[Date Prev][Date Next][Thread Prev][Thread Next][Date Index][Thread Index]
Re: Usual settings for the transformed up-down procedure
Hi Massimo,
We use up to 16 reversals (always an even number). We halve the stepsize
(not 1/sqrt(2), but 1/2) after reversal two, and a second time after
reversal 4. This corresponds to a sort of simplified and truncated
Robbins-Monro (RM) procedure. In a true RM, the step size would be
something like 1/n, where n is the trial number. In computer simulations
(don't ask me the references), RM has been shown to be kind of optimal
for staircase step size rules. Somewhere it has also been shown that
1/(2^r) (where r is the number of downwards reversals) is nearly as good
as 1/n, so we prefer it because it is simpler. We stop reducing the step
size after r=2 (4th reversal = 2nd downward reversal) because in
computer simulations the psychometric function is assumed to be constant
over time, while in real life it will fluctuate.

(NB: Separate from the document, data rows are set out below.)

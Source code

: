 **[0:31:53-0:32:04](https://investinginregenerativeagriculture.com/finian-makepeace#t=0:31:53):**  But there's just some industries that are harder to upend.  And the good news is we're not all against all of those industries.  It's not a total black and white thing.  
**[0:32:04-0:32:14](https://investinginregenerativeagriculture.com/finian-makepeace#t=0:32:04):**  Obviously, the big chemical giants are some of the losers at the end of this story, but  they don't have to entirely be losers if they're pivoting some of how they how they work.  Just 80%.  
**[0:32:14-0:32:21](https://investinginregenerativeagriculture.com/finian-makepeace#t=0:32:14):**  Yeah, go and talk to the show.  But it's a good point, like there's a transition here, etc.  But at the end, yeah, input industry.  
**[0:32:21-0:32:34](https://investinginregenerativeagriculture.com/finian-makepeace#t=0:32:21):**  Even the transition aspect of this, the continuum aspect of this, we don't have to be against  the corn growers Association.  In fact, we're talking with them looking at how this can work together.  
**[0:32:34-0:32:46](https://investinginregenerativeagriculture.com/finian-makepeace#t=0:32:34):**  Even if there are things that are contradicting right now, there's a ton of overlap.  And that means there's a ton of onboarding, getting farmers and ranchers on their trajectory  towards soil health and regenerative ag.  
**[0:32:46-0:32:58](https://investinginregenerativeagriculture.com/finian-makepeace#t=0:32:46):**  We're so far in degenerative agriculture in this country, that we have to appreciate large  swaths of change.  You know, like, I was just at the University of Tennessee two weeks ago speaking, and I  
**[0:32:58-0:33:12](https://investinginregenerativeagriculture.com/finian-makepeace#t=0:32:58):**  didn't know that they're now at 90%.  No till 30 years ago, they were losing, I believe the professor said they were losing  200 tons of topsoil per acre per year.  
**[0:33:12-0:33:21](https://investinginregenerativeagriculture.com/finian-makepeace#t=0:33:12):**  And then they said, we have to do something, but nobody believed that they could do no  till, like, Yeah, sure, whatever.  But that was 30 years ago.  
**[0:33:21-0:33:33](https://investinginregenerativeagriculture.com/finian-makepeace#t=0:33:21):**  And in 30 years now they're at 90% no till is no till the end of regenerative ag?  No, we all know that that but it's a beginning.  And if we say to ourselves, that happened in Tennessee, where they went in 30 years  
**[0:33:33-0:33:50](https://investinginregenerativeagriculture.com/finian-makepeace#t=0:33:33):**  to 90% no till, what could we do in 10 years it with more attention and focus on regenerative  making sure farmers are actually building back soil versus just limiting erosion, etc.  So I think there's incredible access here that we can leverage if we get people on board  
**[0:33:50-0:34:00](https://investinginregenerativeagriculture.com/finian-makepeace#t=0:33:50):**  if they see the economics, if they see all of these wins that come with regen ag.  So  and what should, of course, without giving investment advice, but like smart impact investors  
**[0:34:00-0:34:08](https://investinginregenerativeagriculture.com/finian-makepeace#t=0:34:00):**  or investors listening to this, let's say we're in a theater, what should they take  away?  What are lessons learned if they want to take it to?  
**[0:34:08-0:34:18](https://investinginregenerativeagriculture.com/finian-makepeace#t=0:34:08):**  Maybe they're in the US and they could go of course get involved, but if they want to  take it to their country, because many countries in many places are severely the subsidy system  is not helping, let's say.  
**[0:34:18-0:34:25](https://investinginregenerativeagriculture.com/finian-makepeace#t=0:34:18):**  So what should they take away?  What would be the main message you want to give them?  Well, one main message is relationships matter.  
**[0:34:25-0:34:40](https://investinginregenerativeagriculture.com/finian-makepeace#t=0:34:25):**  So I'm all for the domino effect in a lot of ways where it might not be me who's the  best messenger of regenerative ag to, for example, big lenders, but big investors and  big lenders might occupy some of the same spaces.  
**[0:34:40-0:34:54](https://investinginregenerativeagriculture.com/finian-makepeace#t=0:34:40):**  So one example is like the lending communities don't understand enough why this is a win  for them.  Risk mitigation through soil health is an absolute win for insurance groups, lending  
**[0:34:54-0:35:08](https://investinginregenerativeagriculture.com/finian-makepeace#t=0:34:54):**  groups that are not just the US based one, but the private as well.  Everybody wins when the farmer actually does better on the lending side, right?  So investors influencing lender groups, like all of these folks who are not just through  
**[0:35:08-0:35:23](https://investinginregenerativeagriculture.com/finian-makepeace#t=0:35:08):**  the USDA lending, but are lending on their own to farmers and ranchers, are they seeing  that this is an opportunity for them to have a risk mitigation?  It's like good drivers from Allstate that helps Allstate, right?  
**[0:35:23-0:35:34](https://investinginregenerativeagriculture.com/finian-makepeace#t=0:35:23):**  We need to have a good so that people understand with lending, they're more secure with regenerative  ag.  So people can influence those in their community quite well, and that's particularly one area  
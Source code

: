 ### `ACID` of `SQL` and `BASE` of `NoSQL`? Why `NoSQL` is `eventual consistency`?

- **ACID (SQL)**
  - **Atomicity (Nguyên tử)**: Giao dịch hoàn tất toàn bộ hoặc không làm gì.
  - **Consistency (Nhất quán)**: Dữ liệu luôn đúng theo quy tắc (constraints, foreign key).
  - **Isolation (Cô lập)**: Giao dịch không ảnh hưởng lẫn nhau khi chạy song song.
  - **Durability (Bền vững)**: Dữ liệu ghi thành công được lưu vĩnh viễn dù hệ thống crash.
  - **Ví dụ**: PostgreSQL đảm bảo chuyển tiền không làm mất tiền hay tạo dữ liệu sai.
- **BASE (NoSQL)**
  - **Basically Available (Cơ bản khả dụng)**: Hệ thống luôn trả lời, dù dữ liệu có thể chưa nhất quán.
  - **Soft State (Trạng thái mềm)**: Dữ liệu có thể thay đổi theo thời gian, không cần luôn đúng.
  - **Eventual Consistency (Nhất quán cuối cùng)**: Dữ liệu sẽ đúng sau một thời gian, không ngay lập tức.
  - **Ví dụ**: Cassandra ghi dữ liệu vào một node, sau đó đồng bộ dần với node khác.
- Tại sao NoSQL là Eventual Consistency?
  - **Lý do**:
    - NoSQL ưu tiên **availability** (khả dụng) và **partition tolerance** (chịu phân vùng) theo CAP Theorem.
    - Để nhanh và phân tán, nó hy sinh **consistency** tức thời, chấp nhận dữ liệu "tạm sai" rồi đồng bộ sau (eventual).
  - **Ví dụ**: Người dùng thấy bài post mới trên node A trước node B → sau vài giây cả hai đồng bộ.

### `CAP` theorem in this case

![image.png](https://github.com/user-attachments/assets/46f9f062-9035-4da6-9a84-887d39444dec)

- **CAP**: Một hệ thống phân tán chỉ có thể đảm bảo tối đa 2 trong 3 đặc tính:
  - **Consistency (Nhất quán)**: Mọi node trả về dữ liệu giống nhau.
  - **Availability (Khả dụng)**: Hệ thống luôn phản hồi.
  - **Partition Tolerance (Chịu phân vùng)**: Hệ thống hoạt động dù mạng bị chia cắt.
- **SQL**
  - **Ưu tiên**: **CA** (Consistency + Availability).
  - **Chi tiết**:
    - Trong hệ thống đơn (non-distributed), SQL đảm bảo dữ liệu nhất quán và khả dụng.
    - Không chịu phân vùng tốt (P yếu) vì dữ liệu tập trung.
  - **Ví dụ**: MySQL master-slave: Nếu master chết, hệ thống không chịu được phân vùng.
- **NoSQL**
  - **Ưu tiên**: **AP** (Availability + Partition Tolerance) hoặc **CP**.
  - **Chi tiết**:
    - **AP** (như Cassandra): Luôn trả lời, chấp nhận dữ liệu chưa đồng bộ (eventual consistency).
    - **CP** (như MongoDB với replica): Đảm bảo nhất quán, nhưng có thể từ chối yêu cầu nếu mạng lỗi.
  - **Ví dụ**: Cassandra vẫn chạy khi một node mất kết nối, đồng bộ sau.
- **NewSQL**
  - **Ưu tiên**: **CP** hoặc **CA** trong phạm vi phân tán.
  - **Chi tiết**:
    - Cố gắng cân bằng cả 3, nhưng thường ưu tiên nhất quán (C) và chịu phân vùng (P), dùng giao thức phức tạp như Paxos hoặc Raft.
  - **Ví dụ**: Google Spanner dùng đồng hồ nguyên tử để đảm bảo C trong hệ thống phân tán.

I know of quite extensive comparisons of the different methods to
evaluate the means (one of the authors was Birger Kollmeier, it was in
the eighties in JASA, if I remember correctly). There were only slight
differences between those methods. My personal résumé was the one should
average all levels (not only the reversal points), starting with the
level of the trial following reversal 4, and including the post-final
level which would have been presented next if the procedure had not
stopped after, say, 12 or 16 reversals.
Most important point :-) We don't use transformed up-down. We use
weighted up-down (Kaernbach, 1991). It corresponds to a one-up one-down
"transformed" rule, but with different step sizes. It is more efficient
than transformed up-down, and more flexible. You can have any target
performance you want: 75%, 76%, 77%... Transformed up-down is limited to
71% (two-step) versus 79% (three-step), with nothing in-between. Ideally
you would want 75%, which results in a very simple weighted up-down
procedure: -1 db after a correct response, +3db after an incorrect
response.
And that's not the final move. Now we use a variant of weighted up-down,
"unforced weighted up-down" (Kaernbach, 2000), which is to my knowledge
the only adaptive psychophysical procedure to include "I don't know"

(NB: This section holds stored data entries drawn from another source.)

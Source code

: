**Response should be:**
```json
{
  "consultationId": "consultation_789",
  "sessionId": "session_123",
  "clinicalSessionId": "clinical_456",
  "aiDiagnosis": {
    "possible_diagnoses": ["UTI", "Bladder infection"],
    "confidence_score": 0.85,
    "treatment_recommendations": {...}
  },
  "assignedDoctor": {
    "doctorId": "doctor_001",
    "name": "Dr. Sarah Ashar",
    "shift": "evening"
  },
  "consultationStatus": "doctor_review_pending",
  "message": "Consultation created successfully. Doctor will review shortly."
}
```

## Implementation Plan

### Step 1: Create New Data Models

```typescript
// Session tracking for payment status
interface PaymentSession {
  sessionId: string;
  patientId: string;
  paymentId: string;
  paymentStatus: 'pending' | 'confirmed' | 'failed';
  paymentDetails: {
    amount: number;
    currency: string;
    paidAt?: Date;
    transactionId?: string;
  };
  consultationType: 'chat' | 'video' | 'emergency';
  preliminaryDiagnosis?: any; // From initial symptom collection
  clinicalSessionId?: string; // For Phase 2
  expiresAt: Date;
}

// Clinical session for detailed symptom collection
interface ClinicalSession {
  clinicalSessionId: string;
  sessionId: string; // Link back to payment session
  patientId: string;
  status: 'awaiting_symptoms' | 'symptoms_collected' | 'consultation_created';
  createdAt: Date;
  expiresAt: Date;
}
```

responses. We could show that the inclusion of this type of response
does not impair the validity, while improving the efficiency of the
procedure and (most important) the comfort of the participants (at least
for naive participants).
Best,
Chris
References:
Kaernbach, C. (1991).
Simple adaptive testing with the weighted up-down method,
Perception & Psychophysics 49, 227-229.
http://www.uni-kiel.de/psychologie/emotion/team/kaernbach/publications/1991a_kae_p&p.pdf
(There is a typo in Eq. 1 and the line that follows: Sup and Sdown got
interchanged.)
Kaernbach, C. (2001).
Adaptive threshold estimation with unforced-choice tasks,
Perception & Psychophysics 63, 1377-1388.
http://www.uni-kiel.de/psychologie/emotion/team/kaernbach/publications/2001a_kae_p&p.pdf
Dear list members (and transformed up-down user in particular),
we are extending our MLP software
(http://www.psy.unipd.it/~grassi/mlp.html) to the transformed up-down
adaptive procedure so the user of our software can decide to run a given
threshold-experiment with either the maximum likelihood procedure or the
transformed up-down (wow! what a fun!).
We are now working on the software and facing the first problem: what
are the "traditional" settings for the transformed up-down?
In brief:
- how many "downs"?
- how many reversals before stopping the procedure?
- how many reversal with a small step-size and how many with a large one?
- how many step-sizes?
- what's the (is there any) "usual" ratio between small and large step-size?
- how to calculate the subject's threshold?
Here the traditional rules base on my own reading:
- Number of "downs". I found only studies using the 2(or 3)-down 1-up.
No study using the 4-down (or higher) 1-up rule. Furthermore, no study
using the 1-down, 2/3/4...-up.
- Reversals and step-size. So far I found that people tend to use two
step sizes only (e.g., factor 2 and factor 2^(1/2), i.e., sqrt(2)) and
to run 4 reversals with the large step size and 8 (or 12) reversals with
the small step size.
- For the threshold calculation I found that it is usually calculated on
the last 8 (or 12) reversals points of a given block. Moreover, I found
that people calculate indifferently arithmetic, geometric mean or median.
I'm particularly interested in exceptions to the "traditional rules" I
found: we want to include these exceptions to our software.
Thank you in advance for the help you can provide,
m